BFO Meets Critics
Panel Session at the Medical Informatics Europe Conference, Madrid, May 27-29, 2015
This panel will take the form of an author meets critics session prompted by the publication of the book Building Ontologies with Basic Formal Ontology by MIT Press in 2015. The panel will feature Barry Smith, a principal developer of BFO and one of the authors of this book, together with three prominent figures in the biomedical ontology field. Smith will present a brief summary of the book, which will be followed by critical remarks by the other panelists. It will conclude with Smith’s responses to these criticisms followed by questions to all panelists from the audience.
- Speakers:
- Robert HOEHNDORF(Computer Science, King Abdullah University of Science and Technology, Thuwal, Saudi Arabia)

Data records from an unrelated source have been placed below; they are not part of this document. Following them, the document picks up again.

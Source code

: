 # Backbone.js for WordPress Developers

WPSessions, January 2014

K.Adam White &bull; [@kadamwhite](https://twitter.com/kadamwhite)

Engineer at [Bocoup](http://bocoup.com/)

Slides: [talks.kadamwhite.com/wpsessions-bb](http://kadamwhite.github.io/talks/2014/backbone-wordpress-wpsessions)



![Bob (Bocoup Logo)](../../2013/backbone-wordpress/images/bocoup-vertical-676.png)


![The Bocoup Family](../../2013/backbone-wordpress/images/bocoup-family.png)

- Victor MAOJO (Artificial Intelligence, Polytechnic University of Madrid, Spain)
- Stefan SCHULZ (Institute of Medical Informatics, Statistics and Documentation, Medical University of Graz, Austria)
- Respondent: Barry SMITH (Philosophy and Biomedical Informatics, University at Buffalo)
- Moderator: Ronald CORNET (Medical Informatics, Academic Medical Center, Amsterdam, Netherlands)
1. Introduction
Since 2006 the Basic Formal Ontology (BFO) has been serving as upper level architecture in a large number of biological and biomedical ontology initiatives as part of a strategy to enhance interoperability of data and information systems. Starting with the Open Biomedical Ontologies (OBO) Foundry, and now extending to include the Neuroscience Information Framework (NIF) Standard Ontologies, the IDO suite of Infectious Disease Ontologies, the cROP Common Reference Ontologies for Plants, and the VIVO-ISF (Integrated Semantic Framework) Ontologies, BFO is supporting the creation of what is intended to serve as a robust landscape of interoperable ontologies in biomedicine.
2. Ontological realism
BFO is built on the basis of a realist methodology, and many elements of this methodology are incorporated into the ontology itself, including the distinction between the types or universals which serve as the objects of scientific theory, and the instances of these types which are observed in the lab or clinic. This realist methodology has been used in turn as the basis of a series of criticisms of the so-called ‘concept orientation’ in medical terminology research, as also of a series of influential initiatives in the field of medical standards and ontologies, including HL7 RIM, SNOMED CT, and the National Cancer Institute Thesaurus. As documented by Schulz, et al., these criticisms have contributed to a paradigm shift away from what are called ‘concept representations’ and towards ontologies in the medical terminology field. At the same time, some have criticized the realist methodology, claiming for example that it leads to overcomplexity, or that it is superfluous. The proposed panel is devoted to such criticisms. It takes as its starting point the publication of a new book-length introduction to BFO and beginners’ guide to ontology building in biology and biomedicine, which will be published by MIT Press in early 2015. The publisher’s summary of this work is provided below.
3. Panel organization
The panel will begin with a brief summary of the book by Smith, to be followed by criticisms from the panelists, concluding with responses from Smith and with contributions from the audience. It is designed to be of general interest to biomedical informaticians, including those who have little technical knowledge of ontology. We will work to ensure also that the panel has a certain theatrical quality. The panelists will be invited to formulate their criticisms in a way that is maximally provocative. Smith will not receive notice of their criticisms in advance.
4. Short biographies of panelists
- Ronald Cornet publishes on a variety of topics in medical informatics, ontology, description logic, and knowledge representation, and his works play an important role especially in the study of medical terminology systems.
- Robert Hoehndorf is a prominent contributor to ontologies in biology, and has published papers also in knowledge representation, semantic integration, semantic interoperability and phenotype informatics. His Leipzig thesis of 2009 introduces the biological core ontology GFO-Bio, which grew in turn out of the General Formal Ontology which is in some respects an early version of BFO.
- Victor Maojo has worked since 1996 on biomedical database integration, most prominently in the field of clinical genomics. He has also contributed seminal papers in the new field of nanoinformatics. Other research areas include artificial intelligence in medicine, clinical guidelines and protocols, image processing and analysis, data and text mining, information retrieval, internet-based applications, models and tools for clinical trials and semantic interoperability. In 2011 he and his colleagues published an influential criticism of BFO and its associated methodology.
- Stefan Schulz has published a series of critical papers on BFO and related topics, including the role of realism in medical terminology research. He is also a leading figure in SNOMED CT research, in medical text and data mining, and formal methods in ontology.
- Barry Smith has published many papers in ontology.